A presidente da Fundação Hemominas, Júnia Cioffi, informa que a instituição tem com base as diretrizes das organizações Mundial e Pan-Americana de Saúde, e segue à risca o que é determinado pela legislação. Segundo ela, é feita entrevista com todas as pessoas consideradas em situação de risco para doação. “Não é questão de preconceito, haja vista o fato de que mulheres homossexuais podem doar”, afirma.
"Esse sangue de homossexuais poderia salvar vidas. Quantas pessoas falam que são heterossexuais, mas têm relação com outros homens?"
Anilky Lima, vice-presidente do Centro de Luta pela Livre Orientação Sexual
Vice-presidente do Centro de Luta pela Livre Orientação Sexual (Cellos), a travesti Aniky Lima, de 62 anos, discorda do termo “grupo de risco”. “Hoje não há mais isso.
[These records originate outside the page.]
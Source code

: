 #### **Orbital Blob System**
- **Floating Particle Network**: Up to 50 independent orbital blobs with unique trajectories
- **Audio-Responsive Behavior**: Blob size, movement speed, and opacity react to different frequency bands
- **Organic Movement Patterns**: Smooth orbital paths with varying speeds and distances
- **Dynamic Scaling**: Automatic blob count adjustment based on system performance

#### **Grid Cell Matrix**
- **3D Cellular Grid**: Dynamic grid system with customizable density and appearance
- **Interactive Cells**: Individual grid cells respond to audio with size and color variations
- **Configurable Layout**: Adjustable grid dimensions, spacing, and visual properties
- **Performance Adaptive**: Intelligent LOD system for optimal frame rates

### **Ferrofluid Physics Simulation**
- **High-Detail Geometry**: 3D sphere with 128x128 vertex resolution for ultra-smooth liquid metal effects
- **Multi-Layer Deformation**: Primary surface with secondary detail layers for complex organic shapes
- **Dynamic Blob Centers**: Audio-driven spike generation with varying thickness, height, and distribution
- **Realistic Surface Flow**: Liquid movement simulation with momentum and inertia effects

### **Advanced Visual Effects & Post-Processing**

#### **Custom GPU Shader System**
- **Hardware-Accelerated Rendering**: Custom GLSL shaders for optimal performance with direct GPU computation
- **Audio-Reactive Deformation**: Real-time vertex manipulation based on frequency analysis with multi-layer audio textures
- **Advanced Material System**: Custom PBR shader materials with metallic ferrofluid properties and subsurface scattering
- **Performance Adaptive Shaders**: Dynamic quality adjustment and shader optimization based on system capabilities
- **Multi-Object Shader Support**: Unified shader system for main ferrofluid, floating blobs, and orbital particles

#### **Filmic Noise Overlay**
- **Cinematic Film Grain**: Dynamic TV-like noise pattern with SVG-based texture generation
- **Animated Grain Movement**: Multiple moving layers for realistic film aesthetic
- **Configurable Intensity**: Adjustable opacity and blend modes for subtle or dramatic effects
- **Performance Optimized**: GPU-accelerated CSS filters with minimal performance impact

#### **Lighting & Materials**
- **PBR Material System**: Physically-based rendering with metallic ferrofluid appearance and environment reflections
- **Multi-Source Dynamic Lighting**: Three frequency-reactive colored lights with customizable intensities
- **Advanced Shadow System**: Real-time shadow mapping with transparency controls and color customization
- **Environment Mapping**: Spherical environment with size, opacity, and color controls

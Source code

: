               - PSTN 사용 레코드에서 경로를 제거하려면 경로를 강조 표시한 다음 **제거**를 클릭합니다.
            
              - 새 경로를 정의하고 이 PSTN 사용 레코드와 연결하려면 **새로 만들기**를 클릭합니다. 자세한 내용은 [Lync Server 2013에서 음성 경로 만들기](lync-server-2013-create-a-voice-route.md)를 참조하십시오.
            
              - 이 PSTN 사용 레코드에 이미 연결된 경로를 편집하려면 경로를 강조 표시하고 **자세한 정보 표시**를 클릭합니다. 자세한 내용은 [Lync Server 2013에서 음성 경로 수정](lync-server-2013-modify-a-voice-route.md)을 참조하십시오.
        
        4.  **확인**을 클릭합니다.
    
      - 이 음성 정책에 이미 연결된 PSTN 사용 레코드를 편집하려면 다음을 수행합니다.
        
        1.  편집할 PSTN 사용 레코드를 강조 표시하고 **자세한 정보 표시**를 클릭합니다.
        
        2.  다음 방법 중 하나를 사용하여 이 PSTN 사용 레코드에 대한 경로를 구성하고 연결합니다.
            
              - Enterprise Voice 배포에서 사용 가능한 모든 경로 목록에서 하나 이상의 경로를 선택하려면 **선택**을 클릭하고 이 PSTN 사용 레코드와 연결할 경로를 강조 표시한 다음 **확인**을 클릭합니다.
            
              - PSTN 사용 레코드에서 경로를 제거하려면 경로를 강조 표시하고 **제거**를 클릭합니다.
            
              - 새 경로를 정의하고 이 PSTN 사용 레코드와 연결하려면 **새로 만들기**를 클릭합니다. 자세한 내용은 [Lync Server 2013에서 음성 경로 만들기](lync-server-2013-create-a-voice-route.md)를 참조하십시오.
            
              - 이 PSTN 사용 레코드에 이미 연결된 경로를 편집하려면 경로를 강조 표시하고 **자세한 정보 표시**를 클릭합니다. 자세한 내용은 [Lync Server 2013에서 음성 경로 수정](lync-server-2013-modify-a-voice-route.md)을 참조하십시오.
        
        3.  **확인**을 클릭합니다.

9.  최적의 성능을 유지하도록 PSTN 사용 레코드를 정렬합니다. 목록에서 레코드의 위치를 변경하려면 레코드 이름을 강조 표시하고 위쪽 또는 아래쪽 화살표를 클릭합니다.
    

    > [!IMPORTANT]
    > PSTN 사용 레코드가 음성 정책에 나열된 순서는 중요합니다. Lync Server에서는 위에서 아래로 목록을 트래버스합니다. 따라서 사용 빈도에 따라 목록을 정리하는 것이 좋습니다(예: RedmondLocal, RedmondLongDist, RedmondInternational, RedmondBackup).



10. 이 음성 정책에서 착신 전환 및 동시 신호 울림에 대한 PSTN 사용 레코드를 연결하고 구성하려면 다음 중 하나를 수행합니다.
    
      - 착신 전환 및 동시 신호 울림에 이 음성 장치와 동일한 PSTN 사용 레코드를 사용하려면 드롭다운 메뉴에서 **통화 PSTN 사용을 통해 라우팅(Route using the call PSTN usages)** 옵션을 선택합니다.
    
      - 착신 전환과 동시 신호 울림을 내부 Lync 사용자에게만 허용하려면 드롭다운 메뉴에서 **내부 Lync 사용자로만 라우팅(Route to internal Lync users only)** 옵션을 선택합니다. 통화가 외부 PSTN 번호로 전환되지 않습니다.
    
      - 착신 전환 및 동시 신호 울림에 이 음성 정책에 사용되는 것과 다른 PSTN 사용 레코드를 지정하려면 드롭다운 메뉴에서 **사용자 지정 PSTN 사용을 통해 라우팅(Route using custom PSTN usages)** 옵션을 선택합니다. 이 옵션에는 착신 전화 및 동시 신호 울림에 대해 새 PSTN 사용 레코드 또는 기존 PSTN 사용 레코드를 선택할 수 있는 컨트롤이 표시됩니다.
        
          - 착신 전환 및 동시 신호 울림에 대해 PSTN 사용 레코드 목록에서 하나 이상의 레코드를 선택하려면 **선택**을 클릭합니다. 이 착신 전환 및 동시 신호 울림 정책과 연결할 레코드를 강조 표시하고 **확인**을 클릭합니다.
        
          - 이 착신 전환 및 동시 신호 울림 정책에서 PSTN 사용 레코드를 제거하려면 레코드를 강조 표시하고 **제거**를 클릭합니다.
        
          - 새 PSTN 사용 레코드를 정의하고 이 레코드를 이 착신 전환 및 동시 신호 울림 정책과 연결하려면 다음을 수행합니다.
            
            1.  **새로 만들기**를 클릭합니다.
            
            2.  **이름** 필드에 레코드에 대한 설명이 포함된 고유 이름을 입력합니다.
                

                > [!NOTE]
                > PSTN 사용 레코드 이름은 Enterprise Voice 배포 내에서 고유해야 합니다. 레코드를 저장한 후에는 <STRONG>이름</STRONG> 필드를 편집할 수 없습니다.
Existem pessoas em situação de risco. Qualquer um pode ser portador de HIV ou outra doença sexualmente transmissível e está doando sangue sem fazer teste. É uma ignorância continuar esse preconceito relacionado à Aids no que diz respeito à população LGBT, travestis e transsexuais. Quando surgiu a Aids, não podíamos nem sair na rua que éramos apedrejados. Fico triste em saber que o ser humano não evoluiu”, pontua. “Esse sangue de homossexuais poderia salvar vidas. Quantas pessoas falam que são heterossexuais, mas têm relação com outros homens?”, questiona.